Most failed negotiations, in my experience, happen because intent is unclear. When you do not know your real objective, every clause feels existential. When purpose is defined, every concession becomes strategic. Negotiation begins before the meeting, in how you set your own priorities.

Tempo, Power, and the Art of Stillness

Power in negotiation is rarely fixed. It shifts with timing, need, and perception. Some negotiators rush to force closure. Others drag the process until momentum is lost. The real skill lies in managing tempo. Knowing when to push and when to pause often determines whether a deal progresses or collapses.

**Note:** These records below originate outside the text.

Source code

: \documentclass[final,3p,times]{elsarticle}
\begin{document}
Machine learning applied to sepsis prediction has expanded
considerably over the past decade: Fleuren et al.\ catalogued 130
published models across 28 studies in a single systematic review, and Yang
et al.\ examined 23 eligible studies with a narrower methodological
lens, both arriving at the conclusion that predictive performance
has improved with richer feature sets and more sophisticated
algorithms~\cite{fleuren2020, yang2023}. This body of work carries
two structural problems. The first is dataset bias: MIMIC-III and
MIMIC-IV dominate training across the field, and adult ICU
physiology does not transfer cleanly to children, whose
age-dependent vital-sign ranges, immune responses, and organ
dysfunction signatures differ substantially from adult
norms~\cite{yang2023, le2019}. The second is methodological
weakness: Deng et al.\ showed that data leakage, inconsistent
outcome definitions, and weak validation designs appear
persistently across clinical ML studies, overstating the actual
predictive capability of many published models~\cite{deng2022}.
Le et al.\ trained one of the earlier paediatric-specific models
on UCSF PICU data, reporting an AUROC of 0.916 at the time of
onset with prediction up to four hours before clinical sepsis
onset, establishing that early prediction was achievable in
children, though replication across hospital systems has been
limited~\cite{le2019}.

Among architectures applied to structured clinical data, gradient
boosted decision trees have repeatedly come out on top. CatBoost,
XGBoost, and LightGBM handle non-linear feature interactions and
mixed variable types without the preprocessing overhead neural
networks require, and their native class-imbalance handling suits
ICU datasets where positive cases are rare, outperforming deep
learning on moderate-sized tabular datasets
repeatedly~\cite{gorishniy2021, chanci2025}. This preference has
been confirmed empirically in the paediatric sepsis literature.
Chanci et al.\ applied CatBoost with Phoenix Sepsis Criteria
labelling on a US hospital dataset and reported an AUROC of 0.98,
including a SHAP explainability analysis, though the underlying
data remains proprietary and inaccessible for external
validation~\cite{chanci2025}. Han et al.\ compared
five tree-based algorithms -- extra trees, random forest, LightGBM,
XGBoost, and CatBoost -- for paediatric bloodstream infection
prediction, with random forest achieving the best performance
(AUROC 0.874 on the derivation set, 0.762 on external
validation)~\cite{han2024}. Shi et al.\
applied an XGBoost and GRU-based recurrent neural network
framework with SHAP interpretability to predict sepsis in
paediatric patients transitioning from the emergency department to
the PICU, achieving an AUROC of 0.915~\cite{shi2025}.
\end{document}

A few years ago, I was on a tense call with a General Counsel who rejected our pricing model outright. Instead of pushing back, I paused. Ten seconds of silence. In that short moment, he began speaking again, sharing concerns he had never mentioned. Those details allowed us to restructure the deal in a way that worked for both sides. That experience reminded me that silence is not the absence of strategy. Sometimes, it is the strategy.

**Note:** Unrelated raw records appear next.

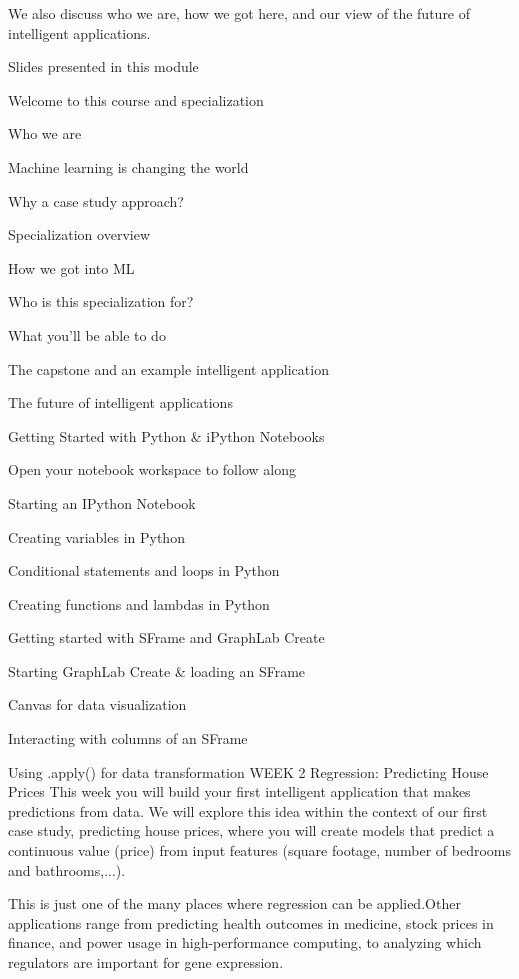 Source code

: We also discuss who we are, how we got here, and our view of the future of intelligent applications.
\item Slides presented in this module
\item Welcome to this course and specialization
\item Who we are
\item Machine learning is changing the world
\item Why a case study approach?
\item Specialization overview
\item How we got into ML
\item Who is this specialization for?
\item What you'll be able to do
\item The capstone and an example intelligent application
\item The future of intelligent applications
\item Getting Started with Python & iPython Notebooks
\item Open your notebook workspace to follow along
\item Starting an IPython Notebook
\item Creating variables in Python
\item Conditional statements and loops in Python
\item Creating functions and lambdas in Python
\item Getting started with SFrame and GraphLab Create
\item Starting GraphLab Create & loading an SFrame
\item Canvas for data visualization
\item Interacting with columns of an SFrame
\item Using .apply() for data transformation
WEEK 2
Regression: Predicting House Prices
This week you will build your first intelligent application that makes predictions from data.
We will explore this idea within the context of our first case study, predicting house prices, where you will create models that predict a continuous value (price) from input features (square footage, number of bedrooms and bathrooms,...).

This is just one of the many places where regression can be applied.Other applications range from predicting health outcomes in medicine, stock prices in finance, and power usage in high-performance computing, to analyzing which regulators are important for gene expression.

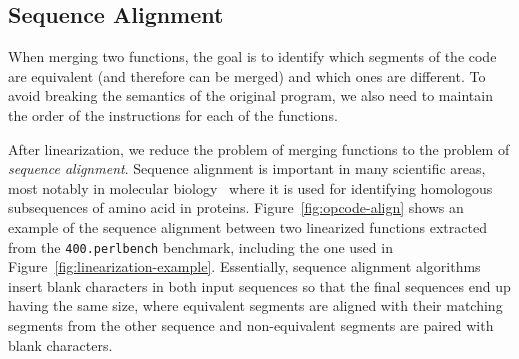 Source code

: 

\subsection{Sequence Alignment}

When merging two functions, the goal is to identify which segments of the code are equivalent (and therefore can be merged) and which ones are different.
To avoid breaking the semantics of the original program, we also need to maintain the order of the instructions for each of the functions.

After linearization, we reduce the problem of merging functions to the problem of \textit{sequence alignment}. Sequence alignment is important in many scientific areas, most notably in molecular biology~\cite{needleman70,smith81,carrillo88,wang94} where it is used for identifying homologous subsequences of amino acid in proteins.
Figure~\ref{fig:opcode-align} shows an example of
the sequence alignment between two linearized functions extracted from the \texttt{400.perlbench} benchmark, including the one used in
Figure~\ref{fig:linearization-example}.
Essentially, sequence alignment algorithms insert blank characters in both input sequences so that
the final sequences end up having the same size, where equivalent segments are aligned with their matching segments from the other sequence
and non-equivalent segments are paired with blank characters.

The Psychology Beneath the Process

Negotiation is not purely rational. It is deeply human. Lawyers tend to be analytical and risk-aware, but these strengths can create blind spots. The desire for control can limit adaptability. The need to win can overshadow the broader objective.

Great negotiators understand their own psychological patterns. They can tell when ego is speaking instead of strategy. They know that influence comes not from dominance but from perception, by shaping how the other side sees fairness and value.

“Negotiation is rarely about changing someone’s mind. It is about helping the other side feel comfortable enough to move.”

Preparation is equally psychological. Entering a negotiation with a clear narrative that aligns legal positions with commercial goals changes the conversation. The most persuasive negotiators do not overwhelm with arguments. They align on purpose.

Emotional intelligence plays a decisive role. Behind most rigid positions lies fear: fear of loss, of being outmanoeuvred, of appearing weak. Recognising these emotions helps you address them. Negotiation is rarely about changing someone’s mind. It is about helping the other side feel comfortable enough to move.

Culture, Trust, and the Human Equation

In international negotiations, culture often decides what logic alone cannot. Some markets value relationships more than timelines; others value precision more than persuasion. Understanding these nuances is not courtesy. It is strategy.

I once negotiated with a West African partner who refused to discuss pricing until we had met in person. Emails and calls went nowhere. When I finally flew to meet him, he spent the first two hours talking about his family, his travels, and the local market. Not a single commercial point. Only after that conversation did he say, “Now we can talk business.” What followed was the smoothest negotiation of the year. What looked like inefficiency from a distance was, in his culture, a test of trust. Once that trust was built, the deal closed in days. That experience taught me that in some markets, the relationship is the negotiation.

At its core, negotiation is built on trust. Trust comes from consistency: how you listen, follow up, and manage disagreement. A counterpart who trusts you is far more likely to collaborate than to resist. Deals signed through pressure fade quickly. Deals built on confidence last.

Negotiation as Reflection

Every negotiation reflects the person behind it. It reveals how we handle conflict, uncertainty, and ego. The negotiators who evolve fastest are those who learn to manage themselves first, who stay composed under pressure and turn resistance into dialogue.

As the role of in-house lawyers expands, negotiation becomes less about redlining and more about influence. It requires seeing beyond the contract and understanding the relationship it represents.

In the end, negotiation is not about closing. It is about opening: opening perspectives, building trust, and creating frameworks that last. The real power of negotiation lies in intent, in knowing not just what you want but why you want it.